Work to be completed » An identical copy of all the entries is the required result.

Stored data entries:
*** Begin section ***
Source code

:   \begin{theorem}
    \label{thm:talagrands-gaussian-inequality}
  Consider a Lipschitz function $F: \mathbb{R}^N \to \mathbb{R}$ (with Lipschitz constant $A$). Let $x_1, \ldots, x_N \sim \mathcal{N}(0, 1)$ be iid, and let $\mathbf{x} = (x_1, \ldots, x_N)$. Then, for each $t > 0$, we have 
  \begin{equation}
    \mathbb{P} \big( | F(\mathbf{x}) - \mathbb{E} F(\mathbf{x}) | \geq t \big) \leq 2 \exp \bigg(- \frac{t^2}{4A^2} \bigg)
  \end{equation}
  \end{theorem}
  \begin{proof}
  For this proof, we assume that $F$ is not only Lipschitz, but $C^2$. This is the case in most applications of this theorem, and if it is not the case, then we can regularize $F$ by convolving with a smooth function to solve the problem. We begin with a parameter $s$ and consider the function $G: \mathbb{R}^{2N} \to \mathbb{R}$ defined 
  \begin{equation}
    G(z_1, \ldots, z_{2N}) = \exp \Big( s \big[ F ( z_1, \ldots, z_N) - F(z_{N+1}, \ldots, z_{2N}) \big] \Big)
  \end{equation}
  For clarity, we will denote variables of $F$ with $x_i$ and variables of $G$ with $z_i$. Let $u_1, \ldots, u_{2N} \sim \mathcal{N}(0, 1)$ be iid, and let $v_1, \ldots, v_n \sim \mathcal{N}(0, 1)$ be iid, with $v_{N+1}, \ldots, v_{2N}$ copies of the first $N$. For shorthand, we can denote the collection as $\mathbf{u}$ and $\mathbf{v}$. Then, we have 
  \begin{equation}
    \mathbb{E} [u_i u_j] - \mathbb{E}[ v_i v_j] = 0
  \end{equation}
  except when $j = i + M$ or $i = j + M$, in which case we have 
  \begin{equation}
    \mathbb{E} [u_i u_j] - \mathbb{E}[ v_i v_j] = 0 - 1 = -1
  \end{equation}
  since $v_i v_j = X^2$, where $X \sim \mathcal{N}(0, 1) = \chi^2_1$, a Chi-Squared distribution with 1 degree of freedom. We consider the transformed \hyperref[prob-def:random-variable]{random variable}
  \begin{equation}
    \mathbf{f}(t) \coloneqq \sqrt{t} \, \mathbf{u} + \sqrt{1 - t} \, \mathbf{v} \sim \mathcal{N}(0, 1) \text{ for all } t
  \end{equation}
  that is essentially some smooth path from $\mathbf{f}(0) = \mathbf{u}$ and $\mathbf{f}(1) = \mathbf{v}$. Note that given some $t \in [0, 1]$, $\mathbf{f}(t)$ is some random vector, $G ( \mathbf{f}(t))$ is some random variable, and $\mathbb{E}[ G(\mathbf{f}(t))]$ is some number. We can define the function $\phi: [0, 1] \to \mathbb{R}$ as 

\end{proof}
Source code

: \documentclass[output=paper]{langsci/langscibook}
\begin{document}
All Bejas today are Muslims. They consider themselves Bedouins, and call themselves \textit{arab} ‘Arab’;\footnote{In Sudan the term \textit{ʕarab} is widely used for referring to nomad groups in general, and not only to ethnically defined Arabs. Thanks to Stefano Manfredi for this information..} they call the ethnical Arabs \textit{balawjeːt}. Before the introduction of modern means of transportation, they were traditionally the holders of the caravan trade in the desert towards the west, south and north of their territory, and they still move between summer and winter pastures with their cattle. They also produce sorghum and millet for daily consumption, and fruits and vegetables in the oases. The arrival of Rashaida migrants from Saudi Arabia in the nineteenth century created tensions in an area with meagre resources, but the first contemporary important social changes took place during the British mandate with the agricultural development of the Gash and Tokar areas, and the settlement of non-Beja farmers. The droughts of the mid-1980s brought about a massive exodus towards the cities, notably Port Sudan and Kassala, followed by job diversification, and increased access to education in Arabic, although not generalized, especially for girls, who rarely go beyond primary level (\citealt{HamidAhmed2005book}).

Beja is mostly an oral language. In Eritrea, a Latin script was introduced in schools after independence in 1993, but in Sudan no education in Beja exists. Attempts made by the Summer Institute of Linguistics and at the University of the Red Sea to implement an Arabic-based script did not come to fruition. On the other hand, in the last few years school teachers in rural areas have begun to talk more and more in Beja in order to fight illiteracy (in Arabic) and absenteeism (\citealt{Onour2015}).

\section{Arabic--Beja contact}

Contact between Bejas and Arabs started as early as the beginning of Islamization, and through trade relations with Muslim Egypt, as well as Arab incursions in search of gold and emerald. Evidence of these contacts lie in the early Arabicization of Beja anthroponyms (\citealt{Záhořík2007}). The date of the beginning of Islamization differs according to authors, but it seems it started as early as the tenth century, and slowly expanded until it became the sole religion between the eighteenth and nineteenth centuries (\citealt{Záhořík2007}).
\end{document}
*** End section ***
Task response »
Source code

:   \begin{theorem}
    \label{thm:talagrands-gaussian-inequality}
  Consider a Lipschitz function $F: \mathbb{R}^N \to \mathbb{R}$ (with Lipschitz constant $A$). Let $x_1, \ldots, x_N \sim \mathcal{N}(0, 1)$ be iid, and let $\mathbf{x} = (x_1, \ldots, x_N)$. Then, for each $t > 0$, we have 
  \begin{equation}
    \mathbb{P} \big( | F(\mathbf{x}) - \mathbb{E} F(\mathbf{x}) | \geq t \big) \leq 2 \exp \bigg(- \frac{t^2}{4A^2} \bigg)
  \end{equation}
  \end{theorem}
  \begin{proof}
  For this proof, we assume that $F$ is not only Lipschitz, but $C^2$. This is the case in most applications of this theorem, and if it is not the case, then we can regularize $F$ by convolving with a smooth function to solve the problem. We begin with a parameter $s$ and consider the function $G: \mathbb{R}^{2N} \to \mathbb{R}$ defined 
  \begin{equation}
    G(z_1, \ldots, z_{2N}) = \exp \Big( s \big[ F ( z_1, \ldots, z_N) - F(z_{N+1}, \ldots, z_{2N}) \big] \Big)
  \end{equation}
  For clarity, we will denote variables of $F$ with $x_i$ and variables of $G$ with $z_i$. Let $u_1, \ldots, u_{2N} \sim \mathcal{N}(0, 1)$ be iid, and let $v_1, \ldots, v_n \sim \mathcal{N}(0, 1)$ be iid, with $v_{N+1}, \ldots, v_{2N}$ copies of the first $N$. For shorthand, we can denote the collection as $\mathbf{u}$ and $\mathbf{v}$. Then, we have 
  \begin{equation}
    \mathbb{E} [u_i u_j] - \mathbb{E}[ v_i v_j] = 0
  \end{equation}
  except when $j = i + M$ or $i = j + M$, in which case we have 
  \begin{equation}
    \mathbb{E} [u_i u_j] - \mathbb{E}[ v_i v_j] = 0 - 1 = -1
  \end{equation}
  since $v_i v_j = X^2$, where $X \sim \mathcal{N}(0, 1) = \chi^2_1$, a Chi-Squared distribution with 1 degree of freedom. We consider the transformed \hyperref[prob-def:random-variable]{random variable}
  \begin{equation}
    \mathbf{f}(t) \coloneqq \sqrt{t} \, \mathbf{u} + \sqrt{1 - t} \, \mathbf{v} \sim \mathcal{N}(0, 1) \text{ for all } t
  \end{equation}
  that is essentially some smooth path from $\mathbf{f}(0) = \mathbf{u}$ and $\mathbf{f}(1) = \mathbf{v}$. Note that given some $t \in [0, 1]$, $\mathbf{f}(t)$ is some random vector, $G ( \mathbf{f}(t))$ is some random variable, and $\mathbb{E}[ G(\mathbf{f}(t))]$ is some number. We can define the function $\phi: [0, 1] \to \mathbb{R}$ as 

\end{proof}
Source code

: \documentclass[output=paper]{langsci/langscibook}
\begin{document}
All Bejas today are Muslims. They consider themselves Bedouins, and call themselves \textit{arab} ‘Arab’;\footnote{In Sudan the term \textit{ʕarab} is widely used for referring to nomad groups in general, and not only to ethnically defined Arabs. Thanks to Stefano Manfredi for this information..} they call the ethnical Arabs \textit{balawjeːt}. Before the introduction of modern means of transportation, they were traditionally the holders of the caravan trade in the desert towards the west, south and north of their territory, and they still move between summer and winter pastures with their cattle. They also produce sorghum and millet for daily consumption, and fruits and vegetables in the oases. The arrival of Rashaida migrants from Saudi Arabia in the nineteenth century created tensions in an area with meagre resources, but the first contemporary important social changes took place during the British mandate with the agricultural development of the Gash and Tokar areas, and the settlement of non-Beja farmers. The droughts of the mid-1980s brought about a massive exodus towards the cities, notably Port Sudan and Kassala, followed by job diversification, and increased access to education in Arabic, although not generalized, especially for girls, who rarely go beyond primary level (\citealt{HamidAhmed2005book}).

Beja is mostly an oral language. In Eritrea, a Latin script was introduced in schools after independence in 1993, but in Sudan no education in Beja exists. Attempts made by the Summer Institute of Linguistics and at the University of the Red Sea to implement an Arabic-based script did not come to fruition. On the other hand, in the last few years school teachers in rural areas have begun to talk more and more in Beja in order to fight illiteracy (in Arabic) and absenteeism (\citealt{Onour2015}).

\section{Arabic--Beja contact}

Contact between Bejas and Arabs started as early as the beginning of Islamization, and through trade relations with Muslim Egypt, as well as Arab incursions in search of gold and emerald. Evidence of these contacts lie in the early Arabicization of Beja anthroponyms (\citealt{Záhořík2007}). The date of the beginning of Islamization differs according to authors, but it seems it started as early as the tenth century, and slowly expanded until it became the sole religion between the eighteenth and nineteenth centuries (\citealt{Záhořík2007}).
\end{document}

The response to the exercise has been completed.